### [HOW TO COMPLETE THIS TASK]
An image-free, word-for-word version of the records below is to be returned.

### [EXERCISE DATA]
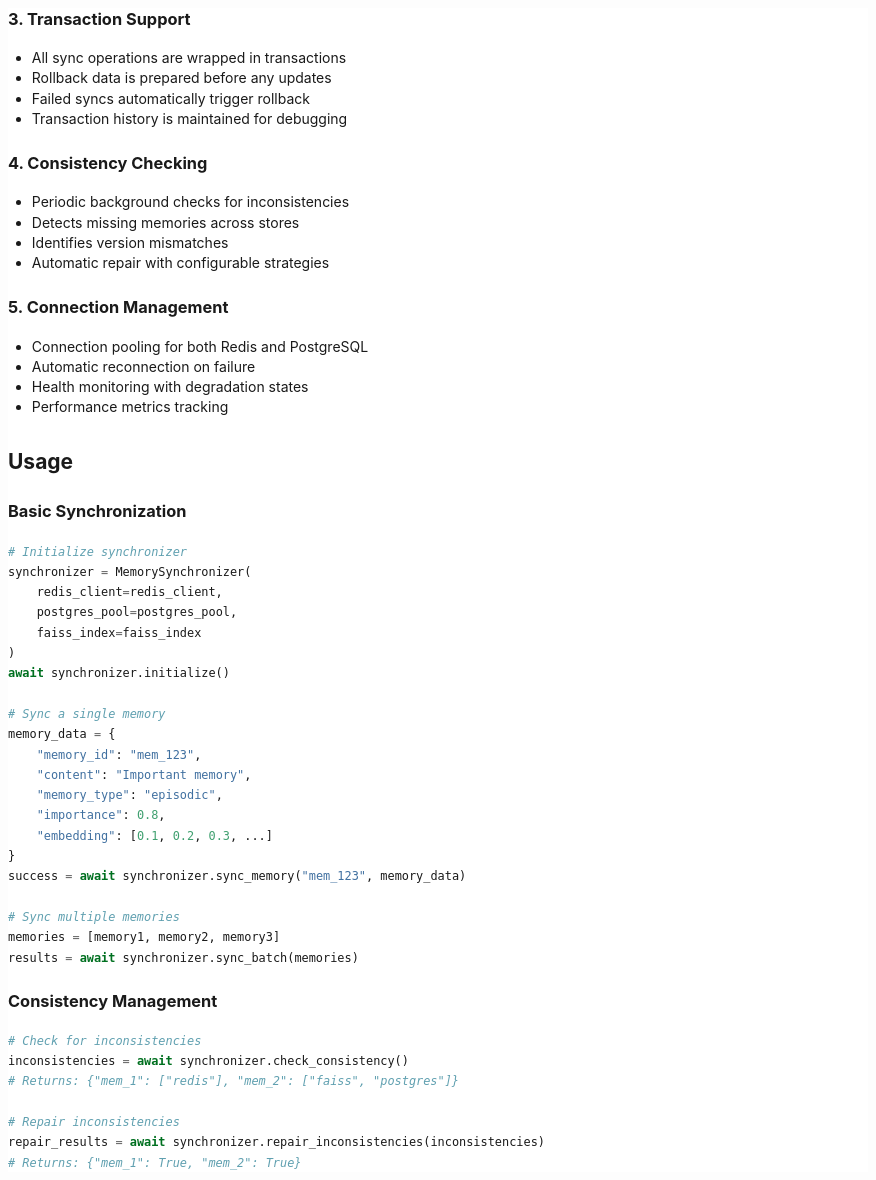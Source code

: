 ### 3. Transaction Support
- All sync operations are wrapped in transactions
- Rollback data is prepared before any updates
- Failed syncs automatically trigger rollback
- Transaction history is maintained for debugging

### 4. Consistency Checking
- Periodic background checks for inconsistencies
- Detects missing memories across stores
- Identifies version mismatches
- Automatic repair with configurable strategies

### 5. Connection Management
- Connection pooling for both Redis and PostgreSQL
- Automatic reconnection on failure
- Health monitoring with degradation states
- Performance metrics tracking

## Usage

### Basic Synchronization

```python
# Initialize synchronizer
synchronizer = MemorySynchronizer(
    redis_client=redis_client,
    postgres_pool=postgres_pool,
    faiss_index=faiss_index
)
await synchronizer.initialize()

# Sync a single memory
memory_data = {
    "memory_id": "mem_123",
    "content": "Important memory",
    "memory_type": "episodic",
    "importance": 0.8,
    "embedding": [0.1, 0.2, 0.3, ...]
}
success = await synchronizer.sync_memory("mem_123", memory_data)

# Sync multiple memories
memories = [memory1, memory2, memory3]
results = await synchronizer.sync_batch(memories)
```

### Consistency Management

```python
# Check for inconsistencies
inconsistencies = await synchronizer.check_consistency()
# Returns: {"mem_1": ["redis"], "mem_2": ["faiss", "postgres"]}

# Repair inconsistencies
repair_results = await synchronizer.repair_inconsistencies(inconsistencies)
# Returns: {"mem_1": True, "mem_2": True}
```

### [EXPECTED ANSWER]
Source code

: ### 3. Transaction Support
- All sync operations are wrapped in transactions
- Rollback data is prepared before any updates
- Failed syncs automatically trigger rollback
- Transaction history is maintained for debugging

### 4. Consistency Checking
- Periodic background checks for inconsistencies
- Detects missing memories across stores
- Identifies version mismatches
- Automatic repair with configurable strategies

### 5. Connection Management
- Connection pooling for both Redis and PostgreSQL
- Automatic reconnection on failure
- Health monitoring with degradation states
- Performance metrics tracking

## Usage

### Basic Synchronization

```python
# Initialize synchronizer
synchronizer = MemorySynchronizer(
    redis_client=redis_client,
    postgres_pool=postgres_pool,
    faiss_index=faiss_index
)
await synchronizer.initialize()

# Sync a single memory
memory_data = {
    "memory_id": "mem_123",
    "content": "Important memory",
    "memory_type": "episodic",
    "importance": 0.8,
    "embedding": [0.1, 0.2, 0.3, ...]
}
success = await synchronizer.sync_memory("mem_123", memory_data)

# Sync multiple memories
memories = [memory1, memory2, memory3]
results = await synchronizer.sync_batch(memories)
```

### Consistency Management

```python
# Check for inconsistencies
inconsistencies = await synchronizer.check_consistency()
# Returns: {"mem_1": ["redis"], "mem_2": ["faiss", "postgres"]}

# Repair inconsistencies
repair_results = await synchronizer.repair_inconsistencies(inconsistencies)
# Returns: {"mem_1": True, "mem_2": True}
```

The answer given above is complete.